“I cook for my own pleasure and for those I cherish.”
Just Not Kosher
—
Written by Steven Morris
Photographed by Rick Pushinsky
Tested by Helen and Harry Morris
Print Design by Bernd Grether
Web Design by Thomas James Hole
Food is, and always has been, the glue that holds families together. The joy that can be derived from good food, good wine and lively conversation with people you care for cannot be surpassed. It is one of life’s greatest and simplest pleasures.
My earliest memories of cooking date back to the 1950s, when my Auntie Eva returned home from America. She would regale us with stories about fruits and vegetables from ‘over there’ that were yet to make an appearance in post-war Britain. They were the stuff of movies, as exotic as Carmen Miranda’s headdresses and unlike anything to be found in any British greengrocer. It was at her elbow that I first started to cook. Nothing elaborate of course, but that didn’t matter. I was hooked.

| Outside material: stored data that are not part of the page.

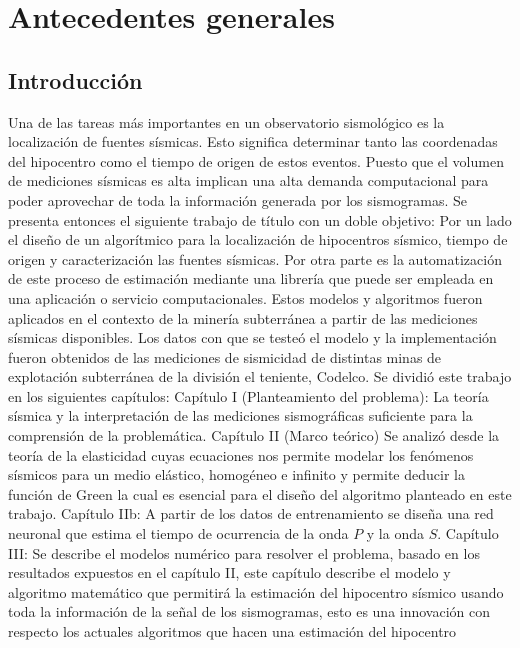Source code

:
\chapter{Antecedentes generales}



\section{Introducción}

Una de las tareas más importantes en un observatorio sismológico es la
localización de fuentes sísmicas. Esto significa determinar tanto las
coordenadas del hipocentro como el tiempo de origen de estos eventos. Puesto
que el volumen de mediciones sísmicas es alta implican una alta demanda
computacional para poder aprovechar de toda la información generada por los
sismogramas.
Se presenta entonces el siguiente trabajo de título con un doble objetivo: Por
un lado el diseño  de un algorítmico para la localización de hipocentros
sísmico, tiempo de origen y caracterización las fuentes sísmicas. Por otra parte es la
automatización de este proceso de estimación mediante una librería que puede ser
empleada en una aplicación o servicio computacionales.
Estos modelos y algoritmos fueron aplicados en el contexto de la minería
subterránea a partir de las mediciones sísmicas disponibles. Los datos con
que se testeó el modelo y la implementación fueron obtenidos de las mediciones
de sismicidad de distintas minas de explotación subterránea de la división el
teniente, Codelco.
Se dividió este trabajo en los siguientes capítulos:
Capítulo I (Planteamiento del problema): La teoría sísmica y la interpretación
de las mediciones sismográficas suficiente para la comprensión de la problemática.
Capítulo II (Marco teórico) Se analizó desde la teoría de la elasticidad cuyas
ecuaciones nos permite modelar los fenómenos sísmicos para un medio elástico, homogéneo e
infinito y permite deducir la función de Green la cual es esencial para el
diseño del algoritmo planteado en este trabajo.
Capítulo IIb: A partir de los datos de entrenamiento se diseña una red neuronal
que estima el tiempo de ocurrencia de la onda $P$ y la onda $S$.
Capítulo III: Se describe el modelos numérico para resolver el problema, basado
en los resultados expuestos en el capítulo II, este capítulo describe el modelo
y algoritmo matemático que permitirá la estimación del hipocentro sísmico usando
toda la información de la señal de los sismogramas, esto es una innovación con
respecto los actuales algoritmos que hacen una estimación del hipocentro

My antecedents were Mittel- European Jews. Chicken fat, potatoes, pot roasts and gefilte fish are the foundations of my culinary heritage. My mother, ahead of her time in concerns about food additives, was very health-conscious for her day. She, Auntie Eva, and the generations that preceded them have left a two-fold legacy in my own cooking: a love of good ingredients and a wicked delight in indulgence.

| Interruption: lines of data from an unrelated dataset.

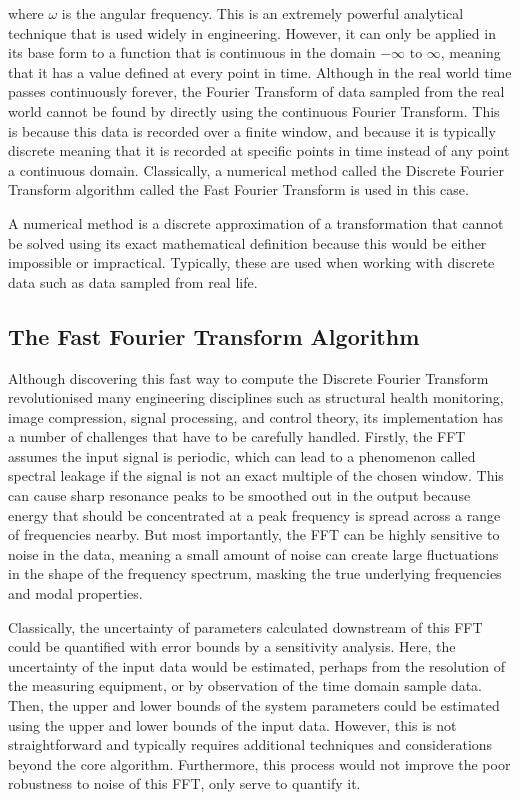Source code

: \documentclass[12pt]{article}
\begin{document}
    where $\omega$ is the angular frequency.
    This is an extremely powerful analytical technique that is used widely in engineering.
    However, it can only be applied in its base form to a function that is continuous in the domain $-\infty \text{ to } \infty$, meaning that it has a value defined at every point in time.
    Although in the real world time passes continuously forever, the Fourier Transform of data sampled from the real world cannot be found by directly using the continuous Fourier Transform.
    This is because this data is recorded over a finite window, and because it is typically discrete meaning that it is recorded at specific points in time instead of any point a continuous domain.
    Classically, a numerical method called the Discrete Fourier Transform algorithm called the Fast Fourier Transform is used in this case.

    A numerical method is a discrete approximation of a transformation that cannot be solved using its exact mathematical definition because this would be either impossible or impractical.
    Typically, these are used when working with discrete data such as data sampled from real life.

    \subsection{The Fast Fourier Transform Algorithm}
    Although discovering this fast way to compute the Discrete Fourier Transform revolutionised many engineering disciplines such as structural health monitoring, image compression, signal processing, and control theory\cite{Byjus2023}, its implementation has a number of challenges that have to be carefully handled.
    Firstly, the FFT assumes the input signal is periodic, which can lead to a phenomenon called spectral leakage if the signal is not an exact multiple of the chosen window\cite{MathStackExchange2023}.
    This can cause sharp resonance peaks to be smoothed out in the output because energy that should be concentrated at a peak frequency is spread across a range of frequencies nearby.
    But most importantly, the FFT can be highly sensitive to noise in the data, meaning a small amount of noise can create large fluctuations in the shape of the frequency spectrum, masking the true underlying frequencies and modal properties\cite{MathStackExchange2023}.

    Classically, the uncertainty of parameters calculated downstream of this FFT could be quantified with error bounds by a sensitivity analysis.
    Here, the uncertainty of the input data would be estimated, perhaps from the resolution of the measuring equipment, or by observation of the time domain sample data.
    Then, the upper and lower bounds of the system parameters could be estimated using the upper and lower bounds of the input data.
    However, this is not straightforward and typically requires additional techniques and considerations beyond the core algorithm.
    Furthermore, this process would not improve the poor robustness to noise of this FFT, only serve to quantify it.
\end{document}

I may be a foodie, but I’m no fan of fads and try not to be too precious about ingredients. I cook for my own pleasure and for those I cherish. My wife, Helen, tells me (regularly) that I’m not the tidiest of cooks; I am often accused of dirtying every pan in the kitchen. She is, however, an excellent cook and much tidier than me. After 45 years of marriage, these recipes are as much hers as they are mine, and her versions are unassailably wonderful.
Together we’ve travelled, we’ve eaten and enjoyed foods from many lands, always returning with the inspiration and the ingredients to rustle up something new. Although I continue to discover different culinary delights, I never forget favourites from the past. The dishes our parents and grandparents loved are buried deep in our collective psyche; we lose them at our peril.
Friends and family often request recipes for dishes I’ve served, and it was from these hastily typed emails that this collection began. Those I’ve included are close to my heart; dishes that we make and eat regularly at home. Some are family treasures wrapped in nostalgia; some have been borrowed from friends and restaurants near and far. Hopefully they will continue to stand the test of time and, one day, you too might pass them on to those you love.
I have to admit to sometimes straying from the path of strict kosher rules but where I have, I’ve suggested alternatives. What I can guarantee is that while all of the recipes are delicious; some of them are ‘just not kosher’.